TEMPO.CO, Jakarta - Ketua Asosiasi Dana Pensiun Indonesia atau ADPI Suheri menilai Rancangan Undang-Undang Cipta Kerja atau RUU Cipta Kerja berpotensi menghambat industri dana pensiun.
Menurut Suheri, pengaruh RUU Cipta Kerja terhadap industri dana pensiun muncul jika Pasal 167 dalam Undang-Undang Nomor 13 Tahun 2003 tentang Ketenagakerjaan dihapus. Pasal tersebut menjadi salah satu dari 28 pasal dalam UU 13 Tahun 2003 yang kabarnya akan dihapus.

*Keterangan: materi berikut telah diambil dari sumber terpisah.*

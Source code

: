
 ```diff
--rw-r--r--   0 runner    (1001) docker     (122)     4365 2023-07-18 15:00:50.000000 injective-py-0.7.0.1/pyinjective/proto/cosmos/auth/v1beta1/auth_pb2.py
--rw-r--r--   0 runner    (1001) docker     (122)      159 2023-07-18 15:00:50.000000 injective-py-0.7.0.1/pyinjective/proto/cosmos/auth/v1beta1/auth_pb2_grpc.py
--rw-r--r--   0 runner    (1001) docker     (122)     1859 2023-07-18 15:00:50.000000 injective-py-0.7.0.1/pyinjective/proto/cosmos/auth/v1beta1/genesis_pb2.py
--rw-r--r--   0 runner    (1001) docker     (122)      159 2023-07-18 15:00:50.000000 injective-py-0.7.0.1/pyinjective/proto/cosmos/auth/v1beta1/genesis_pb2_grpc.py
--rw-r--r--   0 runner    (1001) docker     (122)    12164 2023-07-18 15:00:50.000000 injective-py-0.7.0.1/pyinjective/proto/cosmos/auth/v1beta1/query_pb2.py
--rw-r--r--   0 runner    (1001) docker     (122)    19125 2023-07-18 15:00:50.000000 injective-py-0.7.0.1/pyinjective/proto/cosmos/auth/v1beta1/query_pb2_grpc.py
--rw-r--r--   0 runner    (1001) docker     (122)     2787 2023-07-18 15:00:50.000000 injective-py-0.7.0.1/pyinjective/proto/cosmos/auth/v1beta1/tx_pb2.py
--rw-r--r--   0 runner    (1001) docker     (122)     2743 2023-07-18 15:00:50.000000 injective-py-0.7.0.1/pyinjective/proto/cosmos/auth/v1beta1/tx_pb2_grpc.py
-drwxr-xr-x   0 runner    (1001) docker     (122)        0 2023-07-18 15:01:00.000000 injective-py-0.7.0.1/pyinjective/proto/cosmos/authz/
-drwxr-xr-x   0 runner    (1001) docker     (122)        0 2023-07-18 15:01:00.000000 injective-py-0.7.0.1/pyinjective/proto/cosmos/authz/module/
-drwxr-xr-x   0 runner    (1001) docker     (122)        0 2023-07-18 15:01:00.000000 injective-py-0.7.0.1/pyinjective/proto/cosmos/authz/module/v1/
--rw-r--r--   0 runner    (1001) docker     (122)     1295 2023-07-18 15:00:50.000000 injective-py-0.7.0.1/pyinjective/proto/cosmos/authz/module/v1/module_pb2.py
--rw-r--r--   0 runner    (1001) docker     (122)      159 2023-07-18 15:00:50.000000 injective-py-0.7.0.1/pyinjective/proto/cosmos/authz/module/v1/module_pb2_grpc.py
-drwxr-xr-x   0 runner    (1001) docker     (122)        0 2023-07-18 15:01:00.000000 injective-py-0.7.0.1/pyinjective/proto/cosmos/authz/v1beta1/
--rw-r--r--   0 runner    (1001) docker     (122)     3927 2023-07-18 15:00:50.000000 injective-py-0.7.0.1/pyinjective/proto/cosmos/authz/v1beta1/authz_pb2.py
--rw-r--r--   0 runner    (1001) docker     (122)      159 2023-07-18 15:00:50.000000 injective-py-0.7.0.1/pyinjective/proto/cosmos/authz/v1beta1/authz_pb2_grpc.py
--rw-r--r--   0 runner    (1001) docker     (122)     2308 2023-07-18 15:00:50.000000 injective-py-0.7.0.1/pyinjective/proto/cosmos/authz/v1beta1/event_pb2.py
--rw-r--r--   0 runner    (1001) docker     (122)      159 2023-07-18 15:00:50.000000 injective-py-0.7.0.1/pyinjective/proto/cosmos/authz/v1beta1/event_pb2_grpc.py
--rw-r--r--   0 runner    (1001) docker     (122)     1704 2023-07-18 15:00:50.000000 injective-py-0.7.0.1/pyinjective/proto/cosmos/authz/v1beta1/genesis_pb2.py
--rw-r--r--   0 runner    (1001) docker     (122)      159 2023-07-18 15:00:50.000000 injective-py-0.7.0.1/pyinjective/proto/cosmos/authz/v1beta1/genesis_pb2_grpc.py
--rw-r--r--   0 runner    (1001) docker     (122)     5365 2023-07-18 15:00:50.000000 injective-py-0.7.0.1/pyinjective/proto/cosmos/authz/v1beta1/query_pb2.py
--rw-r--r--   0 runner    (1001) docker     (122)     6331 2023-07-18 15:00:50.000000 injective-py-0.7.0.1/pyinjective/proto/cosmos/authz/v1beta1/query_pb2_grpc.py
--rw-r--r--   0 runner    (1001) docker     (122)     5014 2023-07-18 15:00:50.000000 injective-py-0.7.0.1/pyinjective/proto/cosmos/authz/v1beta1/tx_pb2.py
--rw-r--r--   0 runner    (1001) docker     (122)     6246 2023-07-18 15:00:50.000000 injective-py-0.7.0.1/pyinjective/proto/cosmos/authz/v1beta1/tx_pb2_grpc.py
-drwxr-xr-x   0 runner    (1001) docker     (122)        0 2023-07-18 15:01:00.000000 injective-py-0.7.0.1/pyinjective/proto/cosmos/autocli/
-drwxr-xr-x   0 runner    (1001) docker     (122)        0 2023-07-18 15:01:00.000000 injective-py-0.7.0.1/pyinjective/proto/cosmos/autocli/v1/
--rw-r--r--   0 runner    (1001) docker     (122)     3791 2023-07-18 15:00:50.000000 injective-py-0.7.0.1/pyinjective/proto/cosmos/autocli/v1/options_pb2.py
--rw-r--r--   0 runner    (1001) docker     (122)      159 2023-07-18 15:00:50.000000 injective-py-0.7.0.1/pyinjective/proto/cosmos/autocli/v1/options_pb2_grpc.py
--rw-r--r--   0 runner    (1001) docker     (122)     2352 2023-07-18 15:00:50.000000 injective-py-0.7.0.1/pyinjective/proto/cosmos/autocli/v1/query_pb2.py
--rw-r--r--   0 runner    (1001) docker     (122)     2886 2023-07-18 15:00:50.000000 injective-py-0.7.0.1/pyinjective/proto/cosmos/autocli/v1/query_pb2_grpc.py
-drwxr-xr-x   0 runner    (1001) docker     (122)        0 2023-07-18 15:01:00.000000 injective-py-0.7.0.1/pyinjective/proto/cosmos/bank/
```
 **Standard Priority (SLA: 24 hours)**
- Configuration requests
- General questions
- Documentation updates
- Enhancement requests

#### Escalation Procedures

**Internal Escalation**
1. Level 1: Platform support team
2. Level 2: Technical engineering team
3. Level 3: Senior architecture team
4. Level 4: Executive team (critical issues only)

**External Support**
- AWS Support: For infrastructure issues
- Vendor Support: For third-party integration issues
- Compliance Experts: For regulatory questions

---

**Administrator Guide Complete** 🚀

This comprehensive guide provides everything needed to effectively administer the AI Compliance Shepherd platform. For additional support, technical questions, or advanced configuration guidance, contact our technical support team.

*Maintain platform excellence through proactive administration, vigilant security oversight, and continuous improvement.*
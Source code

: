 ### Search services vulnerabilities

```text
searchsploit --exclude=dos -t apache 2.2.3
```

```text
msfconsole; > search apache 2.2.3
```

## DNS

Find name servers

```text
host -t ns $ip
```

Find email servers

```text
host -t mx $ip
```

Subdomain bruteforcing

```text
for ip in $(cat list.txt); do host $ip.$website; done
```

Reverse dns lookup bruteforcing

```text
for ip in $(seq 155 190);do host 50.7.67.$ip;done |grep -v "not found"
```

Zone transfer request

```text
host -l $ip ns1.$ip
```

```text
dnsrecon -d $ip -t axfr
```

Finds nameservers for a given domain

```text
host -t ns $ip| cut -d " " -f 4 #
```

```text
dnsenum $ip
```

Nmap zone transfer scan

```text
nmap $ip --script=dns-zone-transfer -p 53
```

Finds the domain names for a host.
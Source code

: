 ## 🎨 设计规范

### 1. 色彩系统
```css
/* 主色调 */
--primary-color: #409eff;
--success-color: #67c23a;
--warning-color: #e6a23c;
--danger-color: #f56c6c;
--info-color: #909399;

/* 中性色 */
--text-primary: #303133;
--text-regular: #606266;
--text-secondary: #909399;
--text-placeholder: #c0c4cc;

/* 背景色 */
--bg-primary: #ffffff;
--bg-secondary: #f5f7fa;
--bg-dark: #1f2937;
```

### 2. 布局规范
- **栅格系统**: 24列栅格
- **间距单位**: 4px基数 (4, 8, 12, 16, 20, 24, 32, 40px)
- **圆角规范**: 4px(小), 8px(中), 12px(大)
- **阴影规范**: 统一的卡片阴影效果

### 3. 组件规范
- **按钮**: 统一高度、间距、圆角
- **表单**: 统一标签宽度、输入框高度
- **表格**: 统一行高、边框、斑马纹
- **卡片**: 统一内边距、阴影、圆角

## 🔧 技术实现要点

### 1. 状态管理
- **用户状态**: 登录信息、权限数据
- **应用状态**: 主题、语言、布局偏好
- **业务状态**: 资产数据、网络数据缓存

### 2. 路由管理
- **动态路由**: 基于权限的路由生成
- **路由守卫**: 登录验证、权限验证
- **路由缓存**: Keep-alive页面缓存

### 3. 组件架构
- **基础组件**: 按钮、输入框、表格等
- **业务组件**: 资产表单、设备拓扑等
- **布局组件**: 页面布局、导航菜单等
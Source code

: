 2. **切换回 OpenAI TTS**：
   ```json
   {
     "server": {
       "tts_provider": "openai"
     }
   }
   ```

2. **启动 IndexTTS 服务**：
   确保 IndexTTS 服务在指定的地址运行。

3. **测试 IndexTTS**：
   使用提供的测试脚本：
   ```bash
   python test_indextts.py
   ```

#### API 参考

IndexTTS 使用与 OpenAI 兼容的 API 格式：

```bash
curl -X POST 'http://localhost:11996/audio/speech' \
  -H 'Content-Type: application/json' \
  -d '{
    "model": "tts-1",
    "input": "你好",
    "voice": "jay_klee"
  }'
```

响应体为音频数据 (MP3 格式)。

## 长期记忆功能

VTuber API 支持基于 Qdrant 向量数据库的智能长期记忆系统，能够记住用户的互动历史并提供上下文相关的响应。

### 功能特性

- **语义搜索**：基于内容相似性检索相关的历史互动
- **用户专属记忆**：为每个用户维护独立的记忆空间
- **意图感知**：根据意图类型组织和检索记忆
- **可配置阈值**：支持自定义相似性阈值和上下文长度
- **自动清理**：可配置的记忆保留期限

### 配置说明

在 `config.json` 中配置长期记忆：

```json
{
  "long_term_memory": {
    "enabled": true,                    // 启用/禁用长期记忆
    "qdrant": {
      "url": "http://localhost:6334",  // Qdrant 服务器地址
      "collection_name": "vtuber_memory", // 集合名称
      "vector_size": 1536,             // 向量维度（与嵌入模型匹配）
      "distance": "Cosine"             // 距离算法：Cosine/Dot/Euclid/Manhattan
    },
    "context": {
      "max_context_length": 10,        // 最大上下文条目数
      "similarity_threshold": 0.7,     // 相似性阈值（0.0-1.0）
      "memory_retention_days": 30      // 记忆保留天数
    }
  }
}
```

"Selama ini dana pensiun bisa menjadi cadangan pesangon. Jika pasal 167 dihapus, maka dana pensiun tidak bisa digunakan sebagai cadangan pesangon," ujar Suheri kepada Bisnis, Selasa, 16 Februari 2020.
Salah satu ayat di Pasal 167 berbunyi, "Pengusaha dapat melakukan pemutusan hubungan kerja terhadap pekerja/buruh karena memasuki usia pensiun dan apabila pengusaha telah mengikutkan pekerja/buruh pada program pensiun yang iurannya dibayar penuh oleh pengusaha, maka pekerja/buruh tidak berhak mendapatkan uang pesangon sesuai ketentuan Pasal 156 ayat (2), uang penghargaan masa kerja sesuai ketentuan Pasal 156 ayat (3), tetapi tetap berhak atas uang penggantian hak sesuai ketentuan Pasal 156 ayat (4)."
Menurut Suheri, penghapusan pasal tersebut berpotensi menurunkan minat perusahaan selaku pemberi kerja untuk memberikan manfaat dana pensiun kepada pekerjanya. Hal tersebut dinilai berpotensi menghambat pertumbuhan industri dana pensiun.
"Artinya mungkin perusahaan tidak tertarik punya dana pensiun karena dana pensiun itu sukarela," ujar dia.
Adapun, Direktur Eksekutif Asosiasi Dana Pensiun Lembaga Keuangan (DPLK) Syarif Yunus menilai industri DPLK akan menghadapi dua tantangan besar jika RUU Cipta Kerja berlaku. Tantangan itu adalah soal kejelasan aturan turunan terkait ketenagakerjaan dan kompensasi program DPLK dengan semua program pengakhiran masa kerja.
Sebelumnya, Menteri Ketenagakerjaan Ida Fauziyah memastikan pemerintah dan DPR masih membuka ruang dialog seluas-luasnya untuk membahas pasal-pasal ketenagakerjaan dalam RUU Cipta Kerja.